The U.S. Department of Agriculture’s current policy suggests that monarch habitats should only be installed more than 100 feet from any agricultural land to protect butterflies from pesticide drift. Bradbury’s team realized that under those requirements, 38 percent of non-crop land and 84 percent of road right-of-ways in Iowa were unsuitable. That’s a lot of land!

So the ISU research team wanted to test that theory: Is all of that land really off limits? The group considered how land use and pesticide use actually influence monarch populations. It turns out that some pesticides, like the much maligned neonicotinoids, don’t kill monarch habitats adjacent to the field. And while some pesticide drift could damage caterpillars, it doesn’t impact the entire 100 foot set-off around the entire field the same way.

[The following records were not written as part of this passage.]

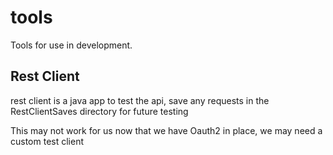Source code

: tools
======
Tools for use in development.

Rest Client
-----------
rest client is a java app to test the api, save any requests in the RestClientSaves directory for future testing

This may not work for us now that we have Oauth2 in place, we may need a custom test client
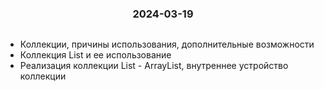 <h3 style="text-align: center; padding-bottom: 14px">2024-03-19</h3>

* Коллекции, причины использования, дополнительные возможности
* Коллекция List и ее использование
* Реализация коллекции List - ArrayList, внутреннее устройство коллекции
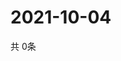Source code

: # 2021-10-04
  共 0条

  <!-- BEGIN -->
  <!-- 最后更新时间Mon Oct 04 2021 12:06:52 GMT+0000 (Coordinated Universal Time) -->
  
  <!-- END -->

In other words, modern agriculture and the almost-endangered monarch butterflies can live — and thrive — side by side. In fact, doing so might just be the trick to boosting populations and keeping the butterfly off the endangered species list. And future technologies (read: CRISPR) may create conditions where farmers use fewer pesticides, allowing conservationists to install even more habitats along fields.
Say it with me: “coexist.”


Amanda Zaluckyj blogs under the name The Farmer’s Daughter USA. Her goal is to promote farmers and tackle the misinformation swirling around the U.S. food industry.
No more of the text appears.